Deputy Chief Ashe was appointed to the City of Barre Fire Department in September 2000 by then Chief Doug Brent. In 2005, he was promoted to lieutenant, and in May of 2007, was promoted again to Deputy Chief of Fire Operations. While with the City of Barre Fire Department, he has helped to secure over $800,000.00 for the department through several state and federal grants. In 2004, he started a very successful Cadet Program which continues today.
Russell comes from a family very involved in emergency services. His dad, Bill, is an Assistant Chief with the Williamstown Volunteer Fire Department and a long-time member of the Williamstown Volunteer Ambulance Service. His mom, Katie, is recently retired from the Williamstown Volunteer Ambulance Service. His younger brother, Trevor, is not only a Call Firefighter for the City of Barre, but also a Lieutenant with the Saint Mikes Fire Department in Colchester, Vermont.
DC Ashe is married to a beautiful wife, Tina, and has three awesome children, Jordan, Nicole and Ryan. In his "off" time, Ashe works part time for a print shop in Barre City, and is a guitar player for a local rock band. During the summer months, he and his family spend a lot of time camping.
Ashe's interest in smoke alarm technology began on December 17, 2005, when his department responded to a second floor apartment fire with six people trapped. Deputy Chief Ashe personally rescued an adult male and two young girls. In the end, four young children and their mom perished in this fire. This family was protected by three working ionization smoke alarms. The fire began as a smoldering fire in a living room couch, and is believed to have smoldered for quite some time before breaking into flames.
Since this fire, his department has produced several videos and posted them on his department's website, www.barrecityfire.org. One of these videos shows what happens in a real house when both ionization and photoelectric smoke alarms are exposed to a smoldering fire. The results are nothing less than amazing. Since then, he and his fellow firefighter, Matt Cetin, have been working very hard trying to educate folks on the differences between the two types of detectors. Their main audience has been the fire service. Deputy Chief Ashe believes the key to getting this information out to the public is to first get it to the fire service. He and Firefighter Cetin have begun traveling around the state educating the fire service and are in hopes of traveling across the Country to do the same.
Matthew Cetin is a career firefighter/EMT-I with the Barre City Fire Department. Serving five years as a career firefighter, he served the first two with the Burlington Fire Department.

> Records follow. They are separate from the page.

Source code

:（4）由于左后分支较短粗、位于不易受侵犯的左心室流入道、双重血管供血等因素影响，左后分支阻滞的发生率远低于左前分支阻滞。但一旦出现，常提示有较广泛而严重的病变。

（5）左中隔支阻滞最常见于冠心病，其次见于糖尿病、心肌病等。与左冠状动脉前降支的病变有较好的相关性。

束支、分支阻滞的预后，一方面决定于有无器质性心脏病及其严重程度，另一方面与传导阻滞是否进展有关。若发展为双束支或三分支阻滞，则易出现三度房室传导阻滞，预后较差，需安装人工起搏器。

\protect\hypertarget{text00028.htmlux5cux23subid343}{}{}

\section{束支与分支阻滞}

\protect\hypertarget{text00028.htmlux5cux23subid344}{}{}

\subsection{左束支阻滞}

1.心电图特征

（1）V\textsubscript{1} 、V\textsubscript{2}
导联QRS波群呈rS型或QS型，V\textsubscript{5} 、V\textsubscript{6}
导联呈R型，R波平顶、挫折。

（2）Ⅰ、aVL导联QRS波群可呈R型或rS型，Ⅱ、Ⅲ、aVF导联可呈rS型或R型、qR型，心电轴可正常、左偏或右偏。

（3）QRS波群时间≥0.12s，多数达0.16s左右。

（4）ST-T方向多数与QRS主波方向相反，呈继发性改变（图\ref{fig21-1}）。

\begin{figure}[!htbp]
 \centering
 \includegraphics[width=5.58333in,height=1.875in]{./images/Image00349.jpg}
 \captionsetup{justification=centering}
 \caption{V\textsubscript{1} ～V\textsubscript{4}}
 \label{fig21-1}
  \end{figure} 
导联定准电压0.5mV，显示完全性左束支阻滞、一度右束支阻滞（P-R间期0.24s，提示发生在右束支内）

Prior to his becoming a career firefighter, Matthew served seven years active duty in the United States Coast Guard with his last duty station being the U.S. Coast Guard Station in Marblehead, OH. While serving with the Coast Guard, Matthew had the opportunity to volunteer with the Marblehead Fire Department and the Ballville Fire Department.

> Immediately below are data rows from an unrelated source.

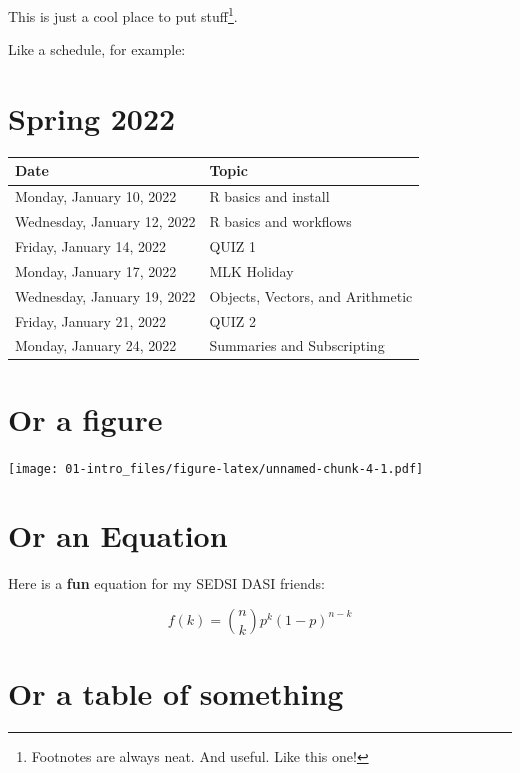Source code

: \documentclass[
]{book}
\begin{document}
This is just a cool place to put stuff\footnote{Footnotes are always neat. And useful. Like this one!}.

Like a schedule, for example:

\hypertarget{spring-2022}{%
\section{Spring 2022}\label{spring-2022}}

\begin{longtable}[]{@{}ll@{}}
\toprule
Date & Topic \\
\midrule
\endhead
Monday, January 10, 2022 & R basics and install \\
Wednesday, January 12, 2022 & R basics and workflows \\
Friday, January 14, 2022 & QUIZ 1 \\
Monday, January 17, 2022 & MLK Holiday \\
Wednesday, January 19, 2022 & Objects, Vectors, and Arithmetic \\
Friday, January 21, 2022 & QUIZ 2 \\
Monday, January 24, 2022 & Summaries and Subscripting \\
\bottomrule
\end{longtable}

\hypertarget{or-a-figure}{%
\section{Or a figure}\label{or-a-figure}}

\texttt{[image: 01-intro\_files/figure-latex/unnamed-chunk-4-1.pdf]}

\hypertarget{or-an-equation}{%
\section{Or an Equation}\label{or-an-equation}}

Here is a \textbf{fun} equation for my SEDSI DASI friends:

\begin{equation} 
  f\left(k\right) = \binom{n}{k} p^k\left(1-p\right)^{n-k}
  \label{eq:binom}
\end{equation}

\hypertarget{or-a-table-of-something}{%
\section{Or a table of something}\label{or-a-table-of-something}}
\end{document}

His qualifications include Instructor I, Firefighter II, Hazmat Operation, ICS, Fire Tactics, Rope Operations, Trench Operations, Confined Space Operations, and Building Collapse Operations.
Matthew has worked very hard creating a website and sending out letters that educate the public on the differences between photoelectric and ionization smoke detectors. For the past several years he has been developing fire prevention programs, both for firefighters and the public. He has made several presentations statewide and continues to be a driving force in educating both the public and the fire service about smoke detector safety.